Repetition must be exact and must stop with the line bearing "Второе. Великодержавный шовинизм, зародившийся". It begins at the first line of the records and includes no pictures.
┌────────
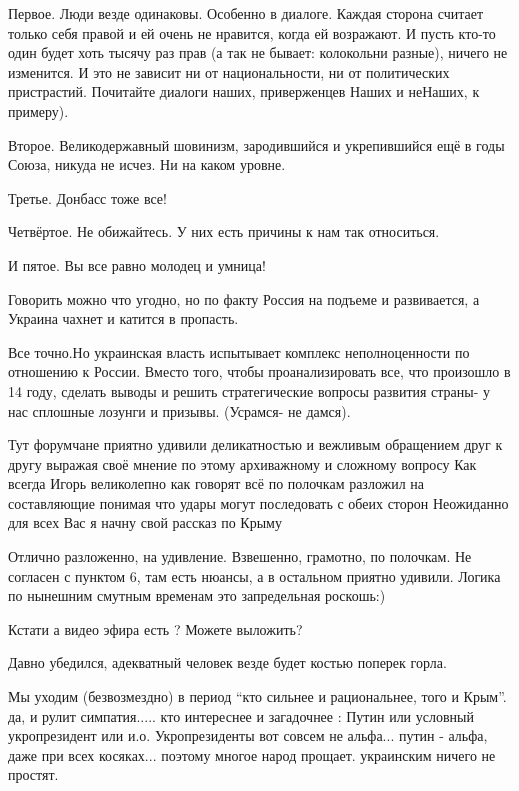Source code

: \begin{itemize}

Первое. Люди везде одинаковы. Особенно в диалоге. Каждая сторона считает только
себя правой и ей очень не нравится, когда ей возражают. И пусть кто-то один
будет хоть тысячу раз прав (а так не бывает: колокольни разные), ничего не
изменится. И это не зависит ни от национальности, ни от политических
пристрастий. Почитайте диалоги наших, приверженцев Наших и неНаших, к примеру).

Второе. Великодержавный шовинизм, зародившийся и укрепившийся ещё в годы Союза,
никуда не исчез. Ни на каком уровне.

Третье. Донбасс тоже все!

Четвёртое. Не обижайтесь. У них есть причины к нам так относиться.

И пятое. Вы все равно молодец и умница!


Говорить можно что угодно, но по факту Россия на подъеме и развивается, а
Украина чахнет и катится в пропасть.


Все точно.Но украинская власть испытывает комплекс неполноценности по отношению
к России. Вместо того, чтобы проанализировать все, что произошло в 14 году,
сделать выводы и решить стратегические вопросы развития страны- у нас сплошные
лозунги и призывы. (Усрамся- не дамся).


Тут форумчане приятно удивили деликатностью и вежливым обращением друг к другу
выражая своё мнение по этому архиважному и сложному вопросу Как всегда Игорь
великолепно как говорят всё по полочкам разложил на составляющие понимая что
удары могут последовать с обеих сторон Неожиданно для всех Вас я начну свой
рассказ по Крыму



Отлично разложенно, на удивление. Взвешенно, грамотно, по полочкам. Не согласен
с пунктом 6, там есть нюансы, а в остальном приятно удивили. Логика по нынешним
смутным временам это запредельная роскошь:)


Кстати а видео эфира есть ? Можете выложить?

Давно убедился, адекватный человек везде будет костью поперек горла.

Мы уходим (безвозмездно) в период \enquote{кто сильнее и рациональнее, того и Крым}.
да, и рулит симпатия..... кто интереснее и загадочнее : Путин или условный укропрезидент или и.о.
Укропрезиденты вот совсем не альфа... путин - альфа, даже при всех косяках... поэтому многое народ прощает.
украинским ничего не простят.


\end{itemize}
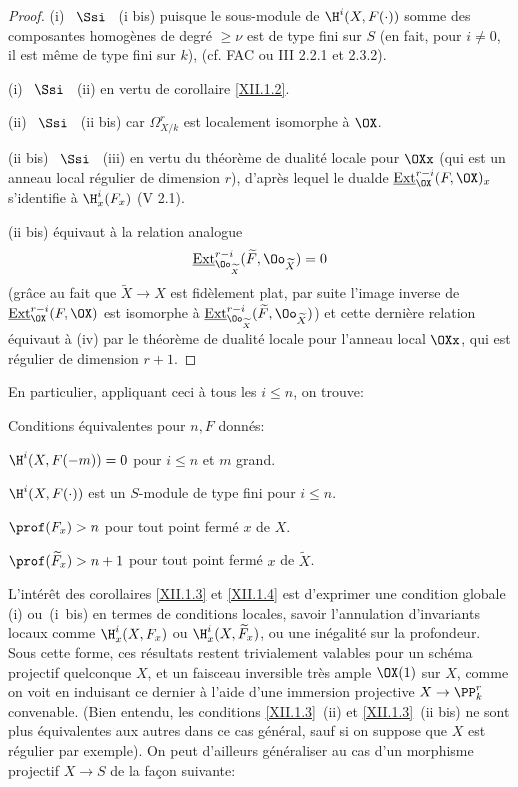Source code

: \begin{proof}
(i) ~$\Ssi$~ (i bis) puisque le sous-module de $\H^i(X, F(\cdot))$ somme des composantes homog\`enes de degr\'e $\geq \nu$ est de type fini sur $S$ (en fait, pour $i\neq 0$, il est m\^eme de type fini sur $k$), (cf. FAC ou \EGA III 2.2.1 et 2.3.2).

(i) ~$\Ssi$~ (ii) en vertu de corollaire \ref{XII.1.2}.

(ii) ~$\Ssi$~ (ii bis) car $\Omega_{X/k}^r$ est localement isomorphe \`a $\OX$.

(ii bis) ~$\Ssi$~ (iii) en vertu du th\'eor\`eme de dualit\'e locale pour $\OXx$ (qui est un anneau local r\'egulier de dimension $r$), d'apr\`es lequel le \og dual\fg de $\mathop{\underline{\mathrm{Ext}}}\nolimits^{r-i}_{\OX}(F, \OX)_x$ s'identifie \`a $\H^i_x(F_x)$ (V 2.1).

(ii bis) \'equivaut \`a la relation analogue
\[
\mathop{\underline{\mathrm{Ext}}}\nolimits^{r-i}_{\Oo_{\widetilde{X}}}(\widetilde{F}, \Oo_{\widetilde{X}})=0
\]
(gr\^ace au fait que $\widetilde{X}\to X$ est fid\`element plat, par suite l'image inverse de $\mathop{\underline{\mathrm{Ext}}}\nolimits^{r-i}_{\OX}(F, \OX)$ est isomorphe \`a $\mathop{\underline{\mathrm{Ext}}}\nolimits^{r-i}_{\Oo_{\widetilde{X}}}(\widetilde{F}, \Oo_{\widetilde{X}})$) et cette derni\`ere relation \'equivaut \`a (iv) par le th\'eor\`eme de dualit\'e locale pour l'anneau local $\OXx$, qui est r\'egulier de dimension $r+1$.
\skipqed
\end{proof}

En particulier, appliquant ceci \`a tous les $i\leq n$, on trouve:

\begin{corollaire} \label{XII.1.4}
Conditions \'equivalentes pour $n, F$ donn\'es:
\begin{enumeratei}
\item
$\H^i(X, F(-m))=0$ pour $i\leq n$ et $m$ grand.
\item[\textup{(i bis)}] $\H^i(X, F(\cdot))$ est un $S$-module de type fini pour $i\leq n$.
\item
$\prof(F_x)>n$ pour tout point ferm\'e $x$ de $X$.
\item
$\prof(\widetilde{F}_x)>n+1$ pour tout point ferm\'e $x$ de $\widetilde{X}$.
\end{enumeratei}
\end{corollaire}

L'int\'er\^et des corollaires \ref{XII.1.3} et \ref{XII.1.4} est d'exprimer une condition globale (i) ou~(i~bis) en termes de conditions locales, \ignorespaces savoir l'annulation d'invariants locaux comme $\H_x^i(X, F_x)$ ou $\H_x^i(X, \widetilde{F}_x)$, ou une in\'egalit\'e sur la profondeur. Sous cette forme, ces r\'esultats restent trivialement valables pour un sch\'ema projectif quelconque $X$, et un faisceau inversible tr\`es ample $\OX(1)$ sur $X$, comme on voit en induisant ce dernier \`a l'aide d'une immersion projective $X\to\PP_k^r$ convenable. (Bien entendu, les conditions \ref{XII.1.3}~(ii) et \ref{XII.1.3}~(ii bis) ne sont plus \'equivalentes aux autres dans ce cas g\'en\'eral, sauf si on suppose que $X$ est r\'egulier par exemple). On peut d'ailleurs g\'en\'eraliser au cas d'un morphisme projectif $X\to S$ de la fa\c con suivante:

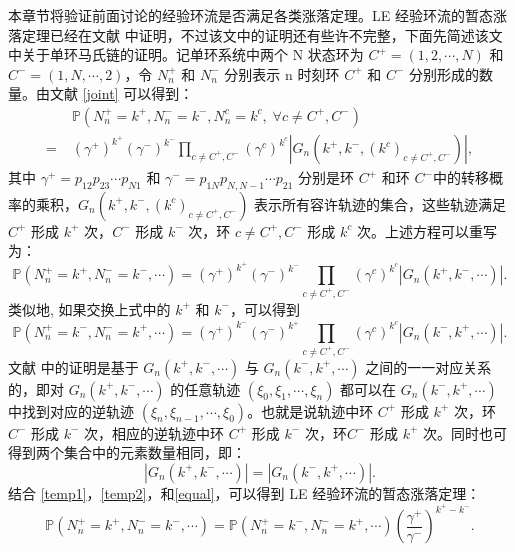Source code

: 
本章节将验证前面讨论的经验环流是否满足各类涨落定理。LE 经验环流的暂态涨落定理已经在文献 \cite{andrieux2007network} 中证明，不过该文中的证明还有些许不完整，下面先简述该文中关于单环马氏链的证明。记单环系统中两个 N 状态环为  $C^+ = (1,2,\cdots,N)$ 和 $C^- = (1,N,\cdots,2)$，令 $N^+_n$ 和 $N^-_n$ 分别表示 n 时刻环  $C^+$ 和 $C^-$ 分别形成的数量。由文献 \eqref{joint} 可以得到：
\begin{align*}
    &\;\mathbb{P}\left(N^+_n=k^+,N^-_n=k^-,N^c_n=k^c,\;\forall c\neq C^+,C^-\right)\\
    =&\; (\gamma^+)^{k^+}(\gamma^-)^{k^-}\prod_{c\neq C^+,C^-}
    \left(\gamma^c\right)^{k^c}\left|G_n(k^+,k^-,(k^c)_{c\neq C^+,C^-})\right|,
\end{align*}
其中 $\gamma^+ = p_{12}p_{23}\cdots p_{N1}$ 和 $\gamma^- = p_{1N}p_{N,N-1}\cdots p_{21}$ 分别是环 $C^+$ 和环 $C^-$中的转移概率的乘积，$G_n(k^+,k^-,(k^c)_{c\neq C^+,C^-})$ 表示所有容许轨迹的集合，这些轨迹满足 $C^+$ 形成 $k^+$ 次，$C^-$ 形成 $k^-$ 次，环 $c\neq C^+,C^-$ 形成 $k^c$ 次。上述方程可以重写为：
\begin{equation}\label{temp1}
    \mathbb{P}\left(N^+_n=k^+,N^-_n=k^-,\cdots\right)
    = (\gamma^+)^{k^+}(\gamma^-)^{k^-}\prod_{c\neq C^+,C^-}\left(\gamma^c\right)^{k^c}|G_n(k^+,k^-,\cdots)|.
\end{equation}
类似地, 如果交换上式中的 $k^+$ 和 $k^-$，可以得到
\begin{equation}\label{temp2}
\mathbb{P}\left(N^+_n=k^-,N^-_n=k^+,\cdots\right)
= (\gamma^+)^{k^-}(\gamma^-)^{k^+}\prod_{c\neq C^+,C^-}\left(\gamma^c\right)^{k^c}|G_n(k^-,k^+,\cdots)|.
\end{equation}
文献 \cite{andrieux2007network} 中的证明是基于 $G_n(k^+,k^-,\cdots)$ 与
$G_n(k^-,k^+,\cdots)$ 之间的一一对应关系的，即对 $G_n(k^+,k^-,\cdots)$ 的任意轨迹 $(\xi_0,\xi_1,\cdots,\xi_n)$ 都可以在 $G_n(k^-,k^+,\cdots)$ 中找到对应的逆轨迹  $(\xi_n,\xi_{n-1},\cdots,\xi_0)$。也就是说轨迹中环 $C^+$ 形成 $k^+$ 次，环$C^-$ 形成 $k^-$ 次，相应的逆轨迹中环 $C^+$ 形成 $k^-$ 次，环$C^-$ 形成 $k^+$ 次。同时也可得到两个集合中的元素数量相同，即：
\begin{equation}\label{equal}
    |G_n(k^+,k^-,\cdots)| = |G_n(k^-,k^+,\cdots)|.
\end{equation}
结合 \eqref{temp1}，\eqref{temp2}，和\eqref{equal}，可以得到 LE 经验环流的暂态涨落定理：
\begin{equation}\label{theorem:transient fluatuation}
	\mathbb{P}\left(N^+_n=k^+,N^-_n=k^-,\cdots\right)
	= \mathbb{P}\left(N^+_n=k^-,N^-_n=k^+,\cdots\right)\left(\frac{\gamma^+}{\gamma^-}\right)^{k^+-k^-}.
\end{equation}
└────────
◆ Task output
Source code

: \begin{itemize}

Первое. Люди везде одинаковы. Особенно в диалоге. Каждая сторона считает только
себя правой и ей очень не нравится, когда ей возражают. И пусть кто-то один
будет хоть тысячу раз прав (а так не бывает: колокольни разные), ничего не
изменится. И это не зависит ни от национальности, ни от политических
пристрастий. Почитайте диалоги наших, приверженцев Наших и неНаших, к примеру).

Второе. Великодержавный шовинизм, зародившийся и укрепившийся ещё в годы Союза,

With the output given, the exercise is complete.